THE TASK = For the string "könnt", report how many lines in the records below contain it, and nothing more.

(Extracted data entries)
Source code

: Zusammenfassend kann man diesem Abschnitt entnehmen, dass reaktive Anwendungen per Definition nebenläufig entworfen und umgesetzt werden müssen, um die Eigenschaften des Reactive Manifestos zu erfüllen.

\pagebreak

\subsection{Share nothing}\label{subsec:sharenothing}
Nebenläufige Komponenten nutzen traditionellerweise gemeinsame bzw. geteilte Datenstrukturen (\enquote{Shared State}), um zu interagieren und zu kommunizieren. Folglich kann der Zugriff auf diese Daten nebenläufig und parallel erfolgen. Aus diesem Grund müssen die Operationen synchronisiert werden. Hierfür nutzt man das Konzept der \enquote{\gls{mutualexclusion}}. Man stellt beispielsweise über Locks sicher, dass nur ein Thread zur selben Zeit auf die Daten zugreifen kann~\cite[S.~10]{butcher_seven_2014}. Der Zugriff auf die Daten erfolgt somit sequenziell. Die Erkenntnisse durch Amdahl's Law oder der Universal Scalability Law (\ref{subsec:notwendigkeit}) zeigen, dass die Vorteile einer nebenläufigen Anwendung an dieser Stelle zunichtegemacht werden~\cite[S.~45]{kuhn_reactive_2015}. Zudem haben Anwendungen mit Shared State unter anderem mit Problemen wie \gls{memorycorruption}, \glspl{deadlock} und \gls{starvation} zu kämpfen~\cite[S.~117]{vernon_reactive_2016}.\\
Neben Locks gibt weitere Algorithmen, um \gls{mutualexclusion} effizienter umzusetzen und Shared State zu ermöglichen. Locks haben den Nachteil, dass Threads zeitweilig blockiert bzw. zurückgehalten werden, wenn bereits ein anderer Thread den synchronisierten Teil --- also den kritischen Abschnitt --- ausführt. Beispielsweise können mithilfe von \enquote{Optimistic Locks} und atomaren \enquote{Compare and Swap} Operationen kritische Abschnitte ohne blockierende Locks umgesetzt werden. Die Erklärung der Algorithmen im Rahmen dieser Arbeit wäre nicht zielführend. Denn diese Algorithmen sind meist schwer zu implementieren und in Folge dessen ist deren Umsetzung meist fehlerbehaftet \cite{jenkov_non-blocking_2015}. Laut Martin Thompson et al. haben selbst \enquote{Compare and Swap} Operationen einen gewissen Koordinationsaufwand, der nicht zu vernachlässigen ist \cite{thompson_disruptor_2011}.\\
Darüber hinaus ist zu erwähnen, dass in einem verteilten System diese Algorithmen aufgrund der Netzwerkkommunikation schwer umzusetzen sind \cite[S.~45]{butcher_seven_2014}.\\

--

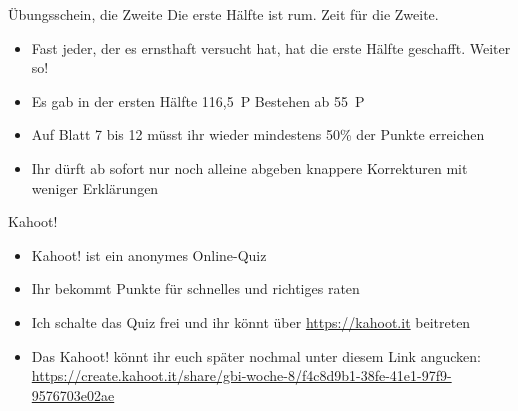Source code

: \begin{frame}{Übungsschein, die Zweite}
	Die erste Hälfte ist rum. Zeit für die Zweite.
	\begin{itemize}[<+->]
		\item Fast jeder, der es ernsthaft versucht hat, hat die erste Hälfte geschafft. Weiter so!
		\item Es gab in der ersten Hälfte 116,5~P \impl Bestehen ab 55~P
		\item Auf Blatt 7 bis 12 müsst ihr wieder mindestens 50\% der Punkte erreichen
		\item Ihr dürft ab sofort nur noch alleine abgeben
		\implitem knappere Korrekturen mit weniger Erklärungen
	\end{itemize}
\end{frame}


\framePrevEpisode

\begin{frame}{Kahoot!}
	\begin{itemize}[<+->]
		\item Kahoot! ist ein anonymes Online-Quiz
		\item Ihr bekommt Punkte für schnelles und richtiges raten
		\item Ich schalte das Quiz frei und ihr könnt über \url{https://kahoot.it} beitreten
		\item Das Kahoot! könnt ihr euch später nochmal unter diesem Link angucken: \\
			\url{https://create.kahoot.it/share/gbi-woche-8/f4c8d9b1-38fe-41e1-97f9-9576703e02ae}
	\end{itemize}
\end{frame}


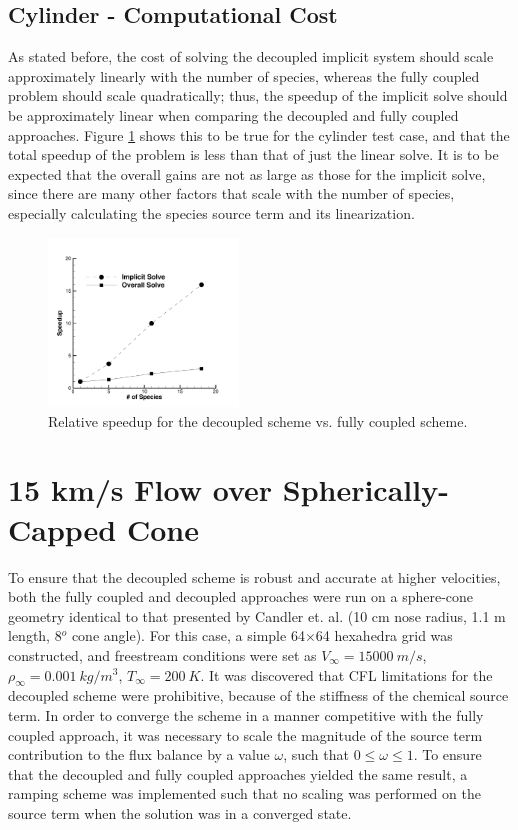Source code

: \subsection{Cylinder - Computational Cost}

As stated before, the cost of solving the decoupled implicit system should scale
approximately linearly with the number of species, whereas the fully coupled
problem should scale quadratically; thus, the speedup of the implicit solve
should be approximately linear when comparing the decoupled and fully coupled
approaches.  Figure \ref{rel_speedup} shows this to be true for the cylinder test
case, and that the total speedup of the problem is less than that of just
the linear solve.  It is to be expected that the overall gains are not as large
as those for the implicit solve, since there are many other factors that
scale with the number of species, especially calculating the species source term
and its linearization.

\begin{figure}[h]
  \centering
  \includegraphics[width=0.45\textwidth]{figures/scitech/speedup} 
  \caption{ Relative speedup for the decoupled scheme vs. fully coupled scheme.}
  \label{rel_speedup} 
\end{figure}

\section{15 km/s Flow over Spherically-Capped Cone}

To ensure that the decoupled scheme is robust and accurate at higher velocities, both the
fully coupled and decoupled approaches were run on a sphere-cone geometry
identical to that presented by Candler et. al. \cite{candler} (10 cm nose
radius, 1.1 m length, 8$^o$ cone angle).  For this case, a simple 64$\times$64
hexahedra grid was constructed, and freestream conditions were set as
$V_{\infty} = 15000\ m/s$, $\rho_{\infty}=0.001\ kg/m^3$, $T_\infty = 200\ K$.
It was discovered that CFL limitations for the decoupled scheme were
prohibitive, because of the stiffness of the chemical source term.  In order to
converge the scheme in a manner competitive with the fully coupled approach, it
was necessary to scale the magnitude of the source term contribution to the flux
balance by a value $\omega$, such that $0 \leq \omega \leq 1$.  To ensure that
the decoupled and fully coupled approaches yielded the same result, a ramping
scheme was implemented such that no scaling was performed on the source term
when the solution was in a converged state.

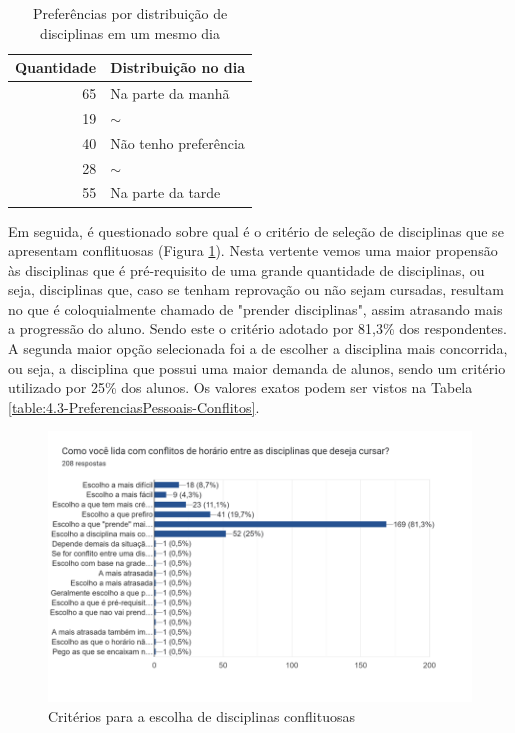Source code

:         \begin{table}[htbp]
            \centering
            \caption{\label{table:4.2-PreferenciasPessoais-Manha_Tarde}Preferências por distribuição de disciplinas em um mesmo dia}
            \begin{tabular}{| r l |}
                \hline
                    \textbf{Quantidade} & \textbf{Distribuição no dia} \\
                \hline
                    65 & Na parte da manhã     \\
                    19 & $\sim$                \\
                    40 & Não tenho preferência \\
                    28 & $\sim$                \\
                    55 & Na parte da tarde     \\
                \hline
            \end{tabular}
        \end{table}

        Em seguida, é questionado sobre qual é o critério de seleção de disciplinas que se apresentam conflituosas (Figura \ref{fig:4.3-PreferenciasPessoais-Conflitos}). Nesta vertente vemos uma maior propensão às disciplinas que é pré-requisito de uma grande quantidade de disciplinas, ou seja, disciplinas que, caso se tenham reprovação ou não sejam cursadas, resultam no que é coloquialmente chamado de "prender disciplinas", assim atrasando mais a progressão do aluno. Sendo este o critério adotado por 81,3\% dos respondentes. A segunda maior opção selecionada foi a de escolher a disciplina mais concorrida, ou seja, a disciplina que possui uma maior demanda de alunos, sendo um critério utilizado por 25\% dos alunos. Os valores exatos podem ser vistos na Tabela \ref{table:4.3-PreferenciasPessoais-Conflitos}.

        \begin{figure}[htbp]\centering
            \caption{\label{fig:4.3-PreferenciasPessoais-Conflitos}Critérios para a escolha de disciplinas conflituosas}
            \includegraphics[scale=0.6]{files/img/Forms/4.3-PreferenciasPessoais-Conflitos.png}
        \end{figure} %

OUTPUT OF THE TASK = 2